◆ **Work task**
Reproduce, from the lines below, exactly the stretch that begins at the line containing "## Render 阶段" and ends at the line containing "处理 beginWork 创建处理的 fiber 节点", both included.

◆ **Stored items from a collection**
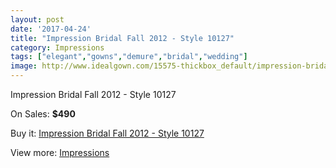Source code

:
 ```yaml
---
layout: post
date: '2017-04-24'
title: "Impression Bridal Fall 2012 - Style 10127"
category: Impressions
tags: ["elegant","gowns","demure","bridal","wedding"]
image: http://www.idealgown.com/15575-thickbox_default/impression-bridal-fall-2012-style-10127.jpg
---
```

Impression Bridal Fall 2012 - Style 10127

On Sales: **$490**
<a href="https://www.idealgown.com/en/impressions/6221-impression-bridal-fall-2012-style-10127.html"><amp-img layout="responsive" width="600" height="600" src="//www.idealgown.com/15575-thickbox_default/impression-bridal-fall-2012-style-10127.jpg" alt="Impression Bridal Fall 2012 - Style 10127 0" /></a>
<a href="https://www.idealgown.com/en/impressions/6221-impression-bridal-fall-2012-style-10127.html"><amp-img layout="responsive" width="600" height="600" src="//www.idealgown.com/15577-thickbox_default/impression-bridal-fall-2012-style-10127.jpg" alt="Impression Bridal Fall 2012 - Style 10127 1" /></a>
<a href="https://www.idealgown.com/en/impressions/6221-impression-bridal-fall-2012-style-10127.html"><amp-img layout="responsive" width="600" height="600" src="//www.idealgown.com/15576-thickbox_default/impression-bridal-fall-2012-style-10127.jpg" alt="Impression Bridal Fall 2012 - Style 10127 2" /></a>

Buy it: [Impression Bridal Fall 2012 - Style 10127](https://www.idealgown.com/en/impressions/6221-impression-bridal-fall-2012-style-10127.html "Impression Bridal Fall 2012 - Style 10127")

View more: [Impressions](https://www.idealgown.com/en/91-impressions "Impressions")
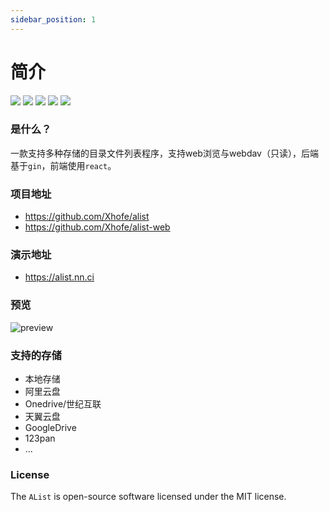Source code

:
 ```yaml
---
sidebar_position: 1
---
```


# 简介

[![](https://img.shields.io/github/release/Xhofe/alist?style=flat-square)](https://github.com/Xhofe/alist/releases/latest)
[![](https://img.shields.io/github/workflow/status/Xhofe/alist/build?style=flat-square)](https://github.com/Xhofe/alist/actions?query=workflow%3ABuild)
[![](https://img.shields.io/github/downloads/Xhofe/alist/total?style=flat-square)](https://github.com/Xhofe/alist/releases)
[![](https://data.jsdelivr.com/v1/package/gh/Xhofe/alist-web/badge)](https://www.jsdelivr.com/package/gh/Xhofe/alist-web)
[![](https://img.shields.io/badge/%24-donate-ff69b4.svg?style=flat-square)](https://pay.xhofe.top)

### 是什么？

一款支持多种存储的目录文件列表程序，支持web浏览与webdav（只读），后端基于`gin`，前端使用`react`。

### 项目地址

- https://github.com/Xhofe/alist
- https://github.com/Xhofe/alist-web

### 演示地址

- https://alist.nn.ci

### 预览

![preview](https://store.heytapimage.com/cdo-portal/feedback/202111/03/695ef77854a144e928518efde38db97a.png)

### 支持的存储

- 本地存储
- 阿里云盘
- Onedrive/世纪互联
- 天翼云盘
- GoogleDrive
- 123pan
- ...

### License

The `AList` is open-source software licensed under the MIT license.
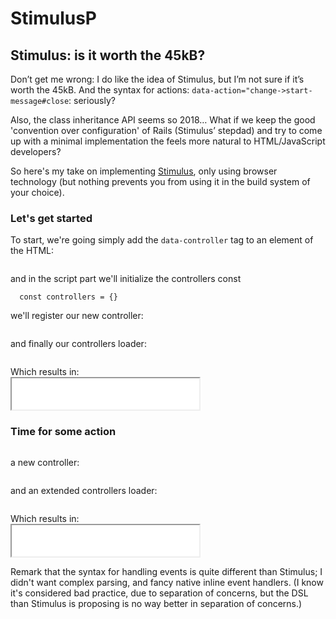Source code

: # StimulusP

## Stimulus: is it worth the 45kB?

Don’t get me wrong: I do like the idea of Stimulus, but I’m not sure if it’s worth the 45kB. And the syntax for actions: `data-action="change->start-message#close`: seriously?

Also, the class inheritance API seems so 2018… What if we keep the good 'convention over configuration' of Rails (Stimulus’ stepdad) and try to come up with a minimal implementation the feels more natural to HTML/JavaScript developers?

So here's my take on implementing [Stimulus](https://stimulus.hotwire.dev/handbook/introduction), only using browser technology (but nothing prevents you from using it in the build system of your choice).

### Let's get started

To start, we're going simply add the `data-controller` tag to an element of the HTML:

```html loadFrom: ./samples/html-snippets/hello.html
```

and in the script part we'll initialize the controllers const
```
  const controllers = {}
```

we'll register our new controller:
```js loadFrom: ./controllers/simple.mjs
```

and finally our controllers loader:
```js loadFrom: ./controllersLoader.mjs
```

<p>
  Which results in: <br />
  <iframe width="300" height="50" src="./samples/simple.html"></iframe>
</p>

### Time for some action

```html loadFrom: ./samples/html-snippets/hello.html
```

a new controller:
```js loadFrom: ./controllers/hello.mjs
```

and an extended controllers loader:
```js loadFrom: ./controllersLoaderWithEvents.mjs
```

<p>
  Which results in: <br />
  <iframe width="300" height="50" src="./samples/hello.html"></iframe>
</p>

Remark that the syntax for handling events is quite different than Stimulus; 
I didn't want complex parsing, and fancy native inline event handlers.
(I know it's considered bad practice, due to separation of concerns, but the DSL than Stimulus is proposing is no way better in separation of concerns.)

--

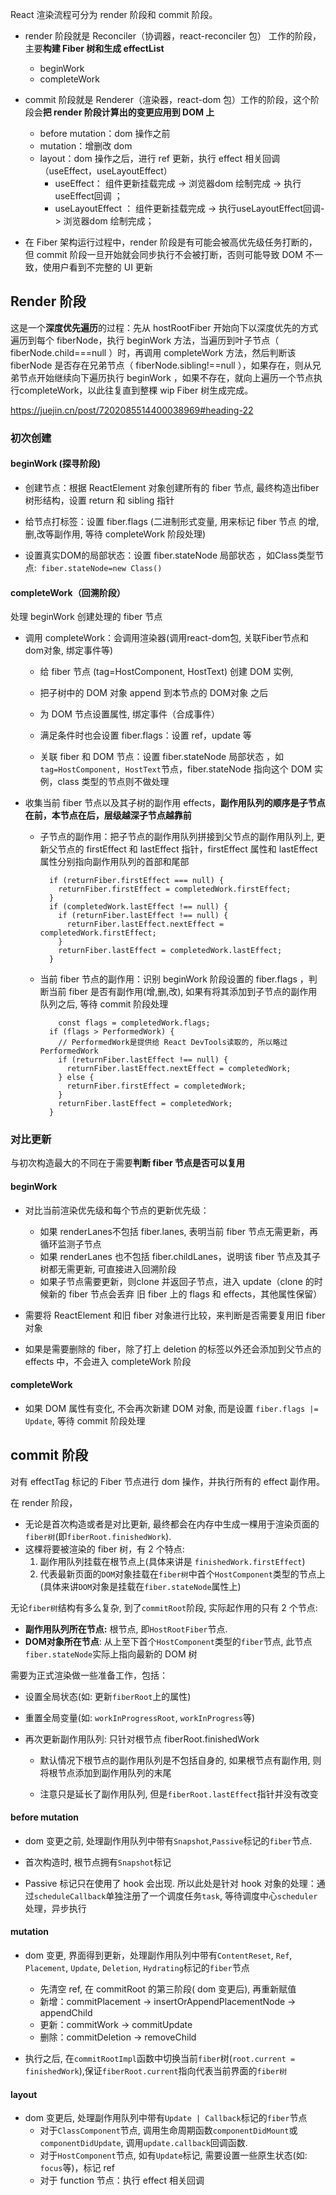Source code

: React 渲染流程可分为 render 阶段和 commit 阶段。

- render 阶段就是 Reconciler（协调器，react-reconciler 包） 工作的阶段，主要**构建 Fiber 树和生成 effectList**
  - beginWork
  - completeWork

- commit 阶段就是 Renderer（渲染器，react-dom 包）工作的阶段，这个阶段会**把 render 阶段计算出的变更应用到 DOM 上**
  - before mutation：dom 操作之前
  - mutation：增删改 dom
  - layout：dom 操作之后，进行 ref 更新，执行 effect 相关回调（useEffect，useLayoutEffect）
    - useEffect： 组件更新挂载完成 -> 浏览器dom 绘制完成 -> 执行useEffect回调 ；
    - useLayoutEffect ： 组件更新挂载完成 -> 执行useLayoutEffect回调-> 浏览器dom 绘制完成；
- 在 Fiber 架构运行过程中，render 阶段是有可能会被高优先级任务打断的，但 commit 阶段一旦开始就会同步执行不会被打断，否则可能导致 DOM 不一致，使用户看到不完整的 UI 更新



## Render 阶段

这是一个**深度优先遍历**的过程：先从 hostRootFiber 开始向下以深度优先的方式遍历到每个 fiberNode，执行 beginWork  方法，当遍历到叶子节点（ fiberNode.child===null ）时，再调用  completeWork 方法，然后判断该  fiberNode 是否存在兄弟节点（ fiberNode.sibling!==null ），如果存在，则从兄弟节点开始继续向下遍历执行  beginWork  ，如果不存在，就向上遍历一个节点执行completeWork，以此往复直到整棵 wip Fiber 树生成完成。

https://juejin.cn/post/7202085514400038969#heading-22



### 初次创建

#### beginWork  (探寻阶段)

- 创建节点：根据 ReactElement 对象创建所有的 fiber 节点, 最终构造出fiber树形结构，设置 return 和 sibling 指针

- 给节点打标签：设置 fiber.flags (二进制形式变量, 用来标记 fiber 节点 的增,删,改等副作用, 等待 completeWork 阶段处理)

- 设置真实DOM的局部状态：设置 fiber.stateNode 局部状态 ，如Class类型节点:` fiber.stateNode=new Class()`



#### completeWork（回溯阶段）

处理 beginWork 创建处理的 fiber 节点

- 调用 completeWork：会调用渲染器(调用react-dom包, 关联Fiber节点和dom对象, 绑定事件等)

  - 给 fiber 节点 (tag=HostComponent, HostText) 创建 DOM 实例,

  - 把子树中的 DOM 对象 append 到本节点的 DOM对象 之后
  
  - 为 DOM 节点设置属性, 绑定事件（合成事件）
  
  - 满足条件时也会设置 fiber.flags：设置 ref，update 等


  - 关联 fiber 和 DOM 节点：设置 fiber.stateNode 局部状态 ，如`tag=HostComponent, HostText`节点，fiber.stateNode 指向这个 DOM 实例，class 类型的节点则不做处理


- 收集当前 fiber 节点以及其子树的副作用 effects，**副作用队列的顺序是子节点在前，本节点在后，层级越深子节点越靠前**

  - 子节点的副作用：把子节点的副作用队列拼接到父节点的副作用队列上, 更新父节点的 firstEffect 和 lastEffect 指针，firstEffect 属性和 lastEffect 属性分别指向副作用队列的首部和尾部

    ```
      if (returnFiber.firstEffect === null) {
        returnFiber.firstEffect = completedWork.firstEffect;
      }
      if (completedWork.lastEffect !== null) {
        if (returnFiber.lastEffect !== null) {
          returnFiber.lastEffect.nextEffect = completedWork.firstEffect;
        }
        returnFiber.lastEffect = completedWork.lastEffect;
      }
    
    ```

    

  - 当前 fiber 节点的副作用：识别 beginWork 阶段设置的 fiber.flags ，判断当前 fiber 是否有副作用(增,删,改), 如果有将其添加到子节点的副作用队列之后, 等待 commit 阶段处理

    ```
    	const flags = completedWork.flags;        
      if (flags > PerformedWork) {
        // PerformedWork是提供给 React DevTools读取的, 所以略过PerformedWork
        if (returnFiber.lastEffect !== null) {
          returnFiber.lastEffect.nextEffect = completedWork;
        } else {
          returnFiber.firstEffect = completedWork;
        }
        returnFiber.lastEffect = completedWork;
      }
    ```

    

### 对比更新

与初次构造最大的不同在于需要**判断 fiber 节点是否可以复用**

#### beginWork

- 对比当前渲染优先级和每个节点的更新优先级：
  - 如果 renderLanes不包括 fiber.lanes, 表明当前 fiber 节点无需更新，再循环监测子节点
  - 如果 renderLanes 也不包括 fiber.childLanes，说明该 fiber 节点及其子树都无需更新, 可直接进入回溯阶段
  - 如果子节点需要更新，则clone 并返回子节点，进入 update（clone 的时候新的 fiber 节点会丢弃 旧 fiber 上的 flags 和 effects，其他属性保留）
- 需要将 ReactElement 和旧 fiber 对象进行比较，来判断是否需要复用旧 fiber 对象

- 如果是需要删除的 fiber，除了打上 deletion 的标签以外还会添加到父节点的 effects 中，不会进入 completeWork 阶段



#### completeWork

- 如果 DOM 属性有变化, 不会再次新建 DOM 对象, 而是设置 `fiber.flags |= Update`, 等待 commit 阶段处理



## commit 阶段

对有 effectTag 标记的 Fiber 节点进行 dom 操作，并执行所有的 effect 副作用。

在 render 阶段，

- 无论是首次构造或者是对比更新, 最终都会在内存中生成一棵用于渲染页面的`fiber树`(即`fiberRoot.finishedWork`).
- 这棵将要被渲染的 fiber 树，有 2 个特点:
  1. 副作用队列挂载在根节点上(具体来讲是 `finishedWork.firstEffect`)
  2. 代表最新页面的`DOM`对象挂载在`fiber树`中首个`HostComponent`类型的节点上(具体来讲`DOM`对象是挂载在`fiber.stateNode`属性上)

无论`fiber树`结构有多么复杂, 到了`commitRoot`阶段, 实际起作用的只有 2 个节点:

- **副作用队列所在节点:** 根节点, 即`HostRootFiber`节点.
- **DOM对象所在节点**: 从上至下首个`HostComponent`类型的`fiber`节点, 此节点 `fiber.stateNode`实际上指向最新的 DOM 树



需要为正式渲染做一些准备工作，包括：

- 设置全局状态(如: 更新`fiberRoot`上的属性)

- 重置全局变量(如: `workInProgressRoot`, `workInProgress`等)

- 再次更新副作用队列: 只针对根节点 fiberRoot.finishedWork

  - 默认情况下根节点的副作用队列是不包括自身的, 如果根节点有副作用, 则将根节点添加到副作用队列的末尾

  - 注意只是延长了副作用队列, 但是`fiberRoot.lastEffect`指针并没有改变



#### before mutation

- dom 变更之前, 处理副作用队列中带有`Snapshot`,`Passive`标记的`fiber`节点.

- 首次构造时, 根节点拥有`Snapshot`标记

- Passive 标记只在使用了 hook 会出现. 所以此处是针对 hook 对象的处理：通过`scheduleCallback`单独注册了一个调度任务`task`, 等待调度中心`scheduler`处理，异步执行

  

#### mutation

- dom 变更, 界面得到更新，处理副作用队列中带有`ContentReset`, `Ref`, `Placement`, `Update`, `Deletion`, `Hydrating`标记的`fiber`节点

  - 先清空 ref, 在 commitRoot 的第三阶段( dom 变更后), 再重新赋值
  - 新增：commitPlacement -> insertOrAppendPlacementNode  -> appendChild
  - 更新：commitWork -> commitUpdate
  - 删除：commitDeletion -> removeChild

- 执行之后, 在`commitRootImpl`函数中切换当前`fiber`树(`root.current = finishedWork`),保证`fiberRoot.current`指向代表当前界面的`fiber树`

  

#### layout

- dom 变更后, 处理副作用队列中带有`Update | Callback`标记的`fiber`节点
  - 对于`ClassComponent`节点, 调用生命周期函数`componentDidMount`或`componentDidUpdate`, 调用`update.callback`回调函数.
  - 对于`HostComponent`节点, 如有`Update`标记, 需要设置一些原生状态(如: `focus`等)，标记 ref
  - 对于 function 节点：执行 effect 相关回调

* * *

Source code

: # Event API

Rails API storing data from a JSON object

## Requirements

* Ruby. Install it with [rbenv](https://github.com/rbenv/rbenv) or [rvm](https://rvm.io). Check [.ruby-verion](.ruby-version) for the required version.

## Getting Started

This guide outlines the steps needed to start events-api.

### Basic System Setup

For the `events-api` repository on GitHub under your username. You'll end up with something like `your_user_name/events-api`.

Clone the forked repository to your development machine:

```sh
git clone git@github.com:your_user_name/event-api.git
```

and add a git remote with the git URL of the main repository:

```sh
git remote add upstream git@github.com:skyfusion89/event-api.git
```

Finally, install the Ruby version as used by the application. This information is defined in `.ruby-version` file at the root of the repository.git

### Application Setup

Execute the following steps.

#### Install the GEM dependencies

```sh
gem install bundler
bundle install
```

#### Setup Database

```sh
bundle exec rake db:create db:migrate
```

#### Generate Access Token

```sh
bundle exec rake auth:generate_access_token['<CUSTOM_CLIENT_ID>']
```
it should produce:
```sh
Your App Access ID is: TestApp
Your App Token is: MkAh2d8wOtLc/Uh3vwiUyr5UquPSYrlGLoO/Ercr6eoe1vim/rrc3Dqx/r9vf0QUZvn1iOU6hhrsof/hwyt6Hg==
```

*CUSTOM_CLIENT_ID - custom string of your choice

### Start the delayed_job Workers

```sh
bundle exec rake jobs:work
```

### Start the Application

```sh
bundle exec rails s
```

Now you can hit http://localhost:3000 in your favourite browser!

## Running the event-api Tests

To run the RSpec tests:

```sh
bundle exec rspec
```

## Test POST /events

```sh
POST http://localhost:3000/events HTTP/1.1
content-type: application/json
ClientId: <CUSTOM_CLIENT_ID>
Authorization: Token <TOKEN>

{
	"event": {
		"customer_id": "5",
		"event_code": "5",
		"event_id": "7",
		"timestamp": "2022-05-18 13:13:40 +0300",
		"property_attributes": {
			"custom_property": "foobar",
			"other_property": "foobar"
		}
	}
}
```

◆ **Your response**
## Render 阶段

这是一个**深度优先遍历**的过程：先从 hostRootFiber 开始向下以深度优先的方式遍历到每个 fiberNode，执行 beginWork  方法，当遍历到叶子节点（ fiberNode.child===null ）时，再调用  completeWork 方法，然后判断该  fiberNode 是否存在兄弟节点（ fiberNode.sibling!==null ），如果存在，则从兄弟节点开始继续向下遍历执行  beginWork  ，如果不存在，就向上遍历一个节点执行completeWork，以此往复直到整棵 wip Fiber 树生成完成。

https://juejin.cn/post/7202085514400038969#heading-22



### 初次创建

#### beginWork  (探寻阶段)

- 创建节点：根据 ReactElement 对象创建所有的 fiber 节点, 最终构造出fiber树形结构，设置 return 和 sibling 指针

- 给节点打标签：设置 fiber.flags (二进制形式变量, 用来标记 fiber 节点 的增,删,改等副作用, 等待 completeWork 阶段处理)

- 设置真实DOM的局部状态：设置 fiber.stateNode 局部状态 ，如Class类型节点:` fiber.stateNode=new Class()`



#### completeWork（回溯阶段）

处理 beginWork 创建处理的 fiber 节点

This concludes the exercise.